Дома тогда художественной литературы не было. По приезду в Станислав я записался в читальный зал детской библиотеки. Там я так увлекся чтением, что мог часами напролет сидеть за книгами. В киосках продавались копеечные брошюрки издательства «Огонек», в которых публиковались произведения Джека Лондона, Проспера Мериме, других классиков русской и мировой литературы. Приносила книги тетя Роза из своей конторской библиотеки. Я это все проглатывал с ходу. Подталкивало меня к такому активному чтению еще и следующее. У нас во дворе всегда лежали чьи-то бревна. Периодически хозяева их пилили и кололи на дрова, но тут новый хозяин подвозил свои. Вот на этих бревнах по вечерам проходили наши детские посиделки. Мальчишки из окрестных домов стали регулярно собираться там и требовать от меня рассказы о прочитанном. Мои рассказы, видимо, были увлекательны… А мне это помогало в учебе. Я всегда писал грамотно, хотя правил не знал. Учителя, зная это, мои безошибочные сочинения и изложения всегда оценивали на «хорошо», пятерок не ставили. Да я и не обижался.

Наискосок от нашего дома на углу был магазин грампластинок.
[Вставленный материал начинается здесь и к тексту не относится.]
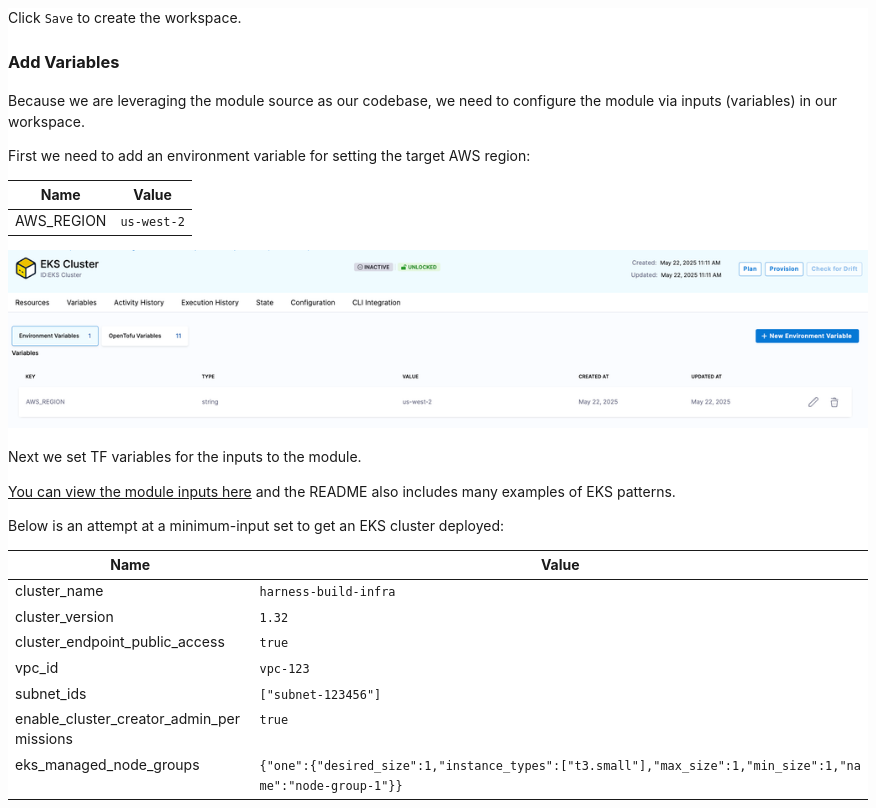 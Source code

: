 Click `Save` to create the workspace.

### Add Variables

Because we are leveraging the module source as our codebase, we need to configure the module via inputs (variables) in our workspace. 

First we need to add an environment variable for setting the target AWS region:

| **Name** | **Value** |
| --- | --- |
| AWS_REGION | `us-west-2` |

![](../static/iacm-build-infra-workspace-5.png)

Next we set TF variables for the inputs to the module.

[You can view the module inputs here](https://github.com/terraform-aws-modules/terraform-aws-eks?tab=readme-ov-file#inputs) and the README also includes many examples of EKS patterns.

Below is an attempt at a minimum-input set to get an EKS cluster deployed:

| **Name** | **Value** |
| --- | --- |
| cluster_name | `harness-build-infra` |
| cluster_version | `1.32` |
| cluster_endpoint_public_access | `true` |
| vpc_id | `vpc-123` |
| subnet_ids | `["subnet-123456"]` |
| enable_cluster_creator_admin_permissions | `true` |
| eks_managed_node_groups | `{"one":{"desired_size":1,"instance_types":["t3.small"],"max_size":1,"min_size":1,"name":"node-group-1"}}` |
Там работали, видимо, очень грамотные и тактичные люди — они умело подбирали записи и крутили их долго (но не надоедливо!), достаточно, чтобы песня запомнилась и полюбилась. Так я познакомился с творчеством Утесова, Бернеса, Лемешева, Козловского, Руслановой, Шульженко, Бейбутова и других популярных тогда исполнителей.

В Станиславе была знаменитая «стометровка» — часть Советской улицы длиной в полкилометра, где по вечерам тусовалась молодежь, фланируя в одну сторону, потом обратно. Там, начиная с шестого класса, болтались и мы, поглядывая на встречных девочек и обсуждая новости музыкальной и спортивной жизни. К девочкам было трепетное отношение — они казались нам какими-то неземными таинственными существами. В нашу школу можно было попасть по двум улицам. Мы стали делать крюк, чтобы пройти мимо русской женской школы № 1 и поглядеть на стайки красивых школьниц, собиравшихся перед занятиями во дворе их школы.

В седьмом классе передо мной уже вплотную встал вопрос, куда пойти учиться дальше, какую получать специальность. Тогда в Ленинграде было артиллерийское училище, куда принимали после семилетки. Я думал поступить туда, но к концу учебного года это училище закрыли. Я с детства грезил морем, хотел в Одесскую мореходку, тем более что здоровье мое давало такой шанс. В качестве запасного варианта держал Дрогобычский нефтяной техникум, где был геологоразведочный факультет, черная (как на флоте!) форма и стипендия несколько выше, чем в других учебных заведениях. Так и получилось — в неполных 15 лет я навсегда уехал из дома в Дрогобыч, стал нефтяником…

С 1956 г. после окончания техникума я навсегда обосновался в Башкирии, сердцем прикипел к этому краю и его людям. Здесь образовалась моя семья, я получил высшее образование, родились и выросли дети, здесь могилы моей матери и жены…

А тогда порушенное войной детство как-то незаметно прошло…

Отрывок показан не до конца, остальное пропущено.